The man quickly packed all his belongings- about two shirts; as the shadows lengthened into the aging noon. He knew somewhere out there, the goons of Jaguar would be watching. About a minute walk from his house was a motorcyclist with whom he had made arrangements a night before to make his escape.

‘Akpan!’ can’t you ever do anything right? The young woman screamed from the kitchen, shouting for the benefit of the listening old man as she hit the Calabar cook hard enough on the rump as to suggest a slap on the face.
Kpa! the slap clapped as flesh hit flesh.
Akpan, grabbing her buttocks with both hands, dragged her towards him, and responded in like manner,
‘Ah! Madam, Werin i do now?’

The darkness was growing deeper now and the ‘Shantabrakata’ of the ‘Prayers’ grew louder with the ensuing noise of anticipation and excitement.
Slowly, the man crept out of his house: like the shadow of the moon creeping deeper upon the face of the earth- shielding the earth from the heat; the woman and her lover (mid-heat) from the blind eyes on the balcony; and the man, from the prying eyes of his creditors. The last crescent sliver of light disappeared into the night like an oversharpened sickle and the motorcycle’s headlamp blinked twice urging the man to walk faster in the dark.

Akpan’s hands found the hasps of his madam’s bra in the dark as he un-cupped the young wife’s breasts allowing only goosebumps to cover them. Digging his way savagely into the crescent cups, he didn’t need the light to find his way deep between his madam’s thighs, teasing out a moan that had to remain suppressed in guilt- lending more heat to the writhing bodies burning on the cooker top.
His hands moved faster as the darkness peaked in her gloom digging deep into the dark void that shrouded the earth.

Outside, the noise continued.

Cameras clicked here and there in brief flashes and sightseers brought out all manner of gadgets to capture the occassion. Campers in 'Aso-Ebi' that no one could notice in the darkness sat on their bonnets; Drummers in tactile discussions with unseen drums beat on their hides- pulling the ropes taut or loose to speak languages, from drum to drum spoken, but understood by men.

In all, the glory of the eclipse kept every watcher in awe, amazed at the mysteries which stood farther than the horizon of thier imagination.

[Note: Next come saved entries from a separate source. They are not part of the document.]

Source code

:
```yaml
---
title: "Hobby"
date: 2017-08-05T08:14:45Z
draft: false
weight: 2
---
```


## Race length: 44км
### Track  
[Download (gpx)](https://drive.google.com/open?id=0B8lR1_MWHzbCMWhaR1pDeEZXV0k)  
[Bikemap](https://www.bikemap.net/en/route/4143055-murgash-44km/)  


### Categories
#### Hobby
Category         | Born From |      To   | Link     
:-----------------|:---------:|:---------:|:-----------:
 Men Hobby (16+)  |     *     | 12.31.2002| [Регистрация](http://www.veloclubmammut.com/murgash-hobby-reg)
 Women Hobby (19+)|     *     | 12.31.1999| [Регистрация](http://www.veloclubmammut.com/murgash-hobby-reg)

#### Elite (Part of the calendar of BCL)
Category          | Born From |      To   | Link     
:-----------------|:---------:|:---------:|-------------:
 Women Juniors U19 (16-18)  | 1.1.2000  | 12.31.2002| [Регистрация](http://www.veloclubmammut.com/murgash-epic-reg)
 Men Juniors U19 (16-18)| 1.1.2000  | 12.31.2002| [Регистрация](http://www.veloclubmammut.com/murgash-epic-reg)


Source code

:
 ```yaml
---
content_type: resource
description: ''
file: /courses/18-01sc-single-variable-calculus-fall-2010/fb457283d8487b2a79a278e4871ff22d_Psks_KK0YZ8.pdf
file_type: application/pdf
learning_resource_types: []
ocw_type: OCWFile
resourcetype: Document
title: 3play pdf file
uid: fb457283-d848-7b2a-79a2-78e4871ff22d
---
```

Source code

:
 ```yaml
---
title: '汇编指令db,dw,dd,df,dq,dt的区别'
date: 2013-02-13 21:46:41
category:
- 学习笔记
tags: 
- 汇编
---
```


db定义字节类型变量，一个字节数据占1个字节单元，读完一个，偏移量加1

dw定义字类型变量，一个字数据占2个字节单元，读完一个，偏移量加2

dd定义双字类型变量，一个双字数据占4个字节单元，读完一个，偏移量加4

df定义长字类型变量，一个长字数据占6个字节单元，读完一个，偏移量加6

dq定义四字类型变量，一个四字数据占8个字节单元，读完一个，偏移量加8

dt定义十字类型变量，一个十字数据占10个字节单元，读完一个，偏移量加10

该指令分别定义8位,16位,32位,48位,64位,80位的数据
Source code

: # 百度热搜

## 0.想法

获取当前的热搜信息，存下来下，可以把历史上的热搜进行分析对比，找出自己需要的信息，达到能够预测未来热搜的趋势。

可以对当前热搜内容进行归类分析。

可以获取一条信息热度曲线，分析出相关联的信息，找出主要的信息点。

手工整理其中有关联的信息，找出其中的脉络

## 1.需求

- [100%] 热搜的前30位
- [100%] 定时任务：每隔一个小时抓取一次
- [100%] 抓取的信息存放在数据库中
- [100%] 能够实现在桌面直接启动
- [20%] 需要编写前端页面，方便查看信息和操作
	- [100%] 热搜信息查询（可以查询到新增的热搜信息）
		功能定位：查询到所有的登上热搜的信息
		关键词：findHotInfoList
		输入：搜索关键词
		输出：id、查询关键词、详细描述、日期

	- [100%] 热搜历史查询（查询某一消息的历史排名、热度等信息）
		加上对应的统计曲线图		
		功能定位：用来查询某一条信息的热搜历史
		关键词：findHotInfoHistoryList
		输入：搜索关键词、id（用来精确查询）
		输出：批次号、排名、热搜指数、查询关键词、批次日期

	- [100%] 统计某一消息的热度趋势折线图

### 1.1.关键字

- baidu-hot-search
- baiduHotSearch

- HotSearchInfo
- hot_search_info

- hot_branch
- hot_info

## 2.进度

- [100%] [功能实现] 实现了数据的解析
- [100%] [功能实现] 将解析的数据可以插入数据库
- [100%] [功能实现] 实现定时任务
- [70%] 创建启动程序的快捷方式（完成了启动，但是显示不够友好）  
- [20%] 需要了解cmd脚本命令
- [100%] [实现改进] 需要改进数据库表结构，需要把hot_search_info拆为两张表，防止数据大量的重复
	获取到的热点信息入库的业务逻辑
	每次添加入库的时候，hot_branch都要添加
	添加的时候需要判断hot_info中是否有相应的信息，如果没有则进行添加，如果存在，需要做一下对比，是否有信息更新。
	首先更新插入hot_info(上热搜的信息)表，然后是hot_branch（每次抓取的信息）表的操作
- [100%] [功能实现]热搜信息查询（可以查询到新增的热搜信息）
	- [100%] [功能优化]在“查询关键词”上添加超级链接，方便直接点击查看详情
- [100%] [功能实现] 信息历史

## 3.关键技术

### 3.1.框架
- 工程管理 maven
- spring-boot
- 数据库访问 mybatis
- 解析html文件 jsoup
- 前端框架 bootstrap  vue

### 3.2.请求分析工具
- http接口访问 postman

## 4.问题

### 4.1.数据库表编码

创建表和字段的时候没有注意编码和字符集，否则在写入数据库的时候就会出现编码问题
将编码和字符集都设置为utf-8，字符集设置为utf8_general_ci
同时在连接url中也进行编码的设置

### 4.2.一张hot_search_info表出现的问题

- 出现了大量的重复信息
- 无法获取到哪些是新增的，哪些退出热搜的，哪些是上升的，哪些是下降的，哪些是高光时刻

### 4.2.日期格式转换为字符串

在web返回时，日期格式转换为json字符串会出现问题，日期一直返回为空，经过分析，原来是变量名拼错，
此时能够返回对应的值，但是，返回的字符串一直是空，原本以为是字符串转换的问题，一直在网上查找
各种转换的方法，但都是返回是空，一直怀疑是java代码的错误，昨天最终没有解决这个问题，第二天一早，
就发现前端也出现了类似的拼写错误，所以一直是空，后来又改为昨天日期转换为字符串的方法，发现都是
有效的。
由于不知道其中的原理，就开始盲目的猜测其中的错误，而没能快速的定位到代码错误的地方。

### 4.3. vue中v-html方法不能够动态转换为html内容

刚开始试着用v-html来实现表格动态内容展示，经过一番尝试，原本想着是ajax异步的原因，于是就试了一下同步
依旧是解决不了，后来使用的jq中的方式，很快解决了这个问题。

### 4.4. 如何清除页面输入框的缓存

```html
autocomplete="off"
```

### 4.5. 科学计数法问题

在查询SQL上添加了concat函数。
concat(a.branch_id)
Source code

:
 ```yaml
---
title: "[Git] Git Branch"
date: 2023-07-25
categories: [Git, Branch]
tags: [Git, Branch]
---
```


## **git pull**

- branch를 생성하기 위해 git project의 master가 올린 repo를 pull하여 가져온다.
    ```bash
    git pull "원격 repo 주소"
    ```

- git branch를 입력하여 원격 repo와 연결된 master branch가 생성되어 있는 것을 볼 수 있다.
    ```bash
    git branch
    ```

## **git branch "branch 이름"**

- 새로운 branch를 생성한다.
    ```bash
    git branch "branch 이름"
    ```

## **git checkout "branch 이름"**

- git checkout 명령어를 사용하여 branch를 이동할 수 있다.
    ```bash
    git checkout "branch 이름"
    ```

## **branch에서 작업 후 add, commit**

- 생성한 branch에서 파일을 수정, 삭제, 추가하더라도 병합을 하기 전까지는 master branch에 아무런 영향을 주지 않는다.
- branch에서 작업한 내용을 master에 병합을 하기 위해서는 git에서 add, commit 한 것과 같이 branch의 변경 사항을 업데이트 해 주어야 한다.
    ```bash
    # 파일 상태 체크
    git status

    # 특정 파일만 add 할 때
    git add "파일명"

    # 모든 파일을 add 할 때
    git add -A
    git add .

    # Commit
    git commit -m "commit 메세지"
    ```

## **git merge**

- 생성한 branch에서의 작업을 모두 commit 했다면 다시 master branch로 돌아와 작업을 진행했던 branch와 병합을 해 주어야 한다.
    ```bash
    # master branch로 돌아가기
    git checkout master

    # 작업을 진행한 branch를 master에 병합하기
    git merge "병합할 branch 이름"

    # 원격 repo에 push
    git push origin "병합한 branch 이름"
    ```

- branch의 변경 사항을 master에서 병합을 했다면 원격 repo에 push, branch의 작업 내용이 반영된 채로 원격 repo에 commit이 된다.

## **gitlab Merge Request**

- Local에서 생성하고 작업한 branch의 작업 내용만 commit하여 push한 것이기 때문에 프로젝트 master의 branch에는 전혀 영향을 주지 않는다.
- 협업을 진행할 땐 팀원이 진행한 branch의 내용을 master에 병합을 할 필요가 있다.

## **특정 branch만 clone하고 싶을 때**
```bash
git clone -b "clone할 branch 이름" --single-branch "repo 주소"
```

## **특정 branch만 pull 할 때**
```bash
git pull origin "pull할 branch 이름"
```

And as all things that are not understood, myriads of people seized the opportunity to make a show of it.
Self appointed priests pronounced prophecies; Juju men raised thier fowls to the sky, spinning them dizzy- thier heads to be torn off when the sun ‘came back’; Politicians made speeches on loudspeakers; and ‘Shantabrakata’ increased in tempo as the much awaited event passed letting the light back in on the darkness shrouded town.

Like all great expectations of mankind, the eclipse was forever lost in that single moment; leaving the light sneaking back in like it never left, the man fleeing back-route like he’d never left, and breasts, sore from sucking couched back in thier lace-strained hasps like they never left.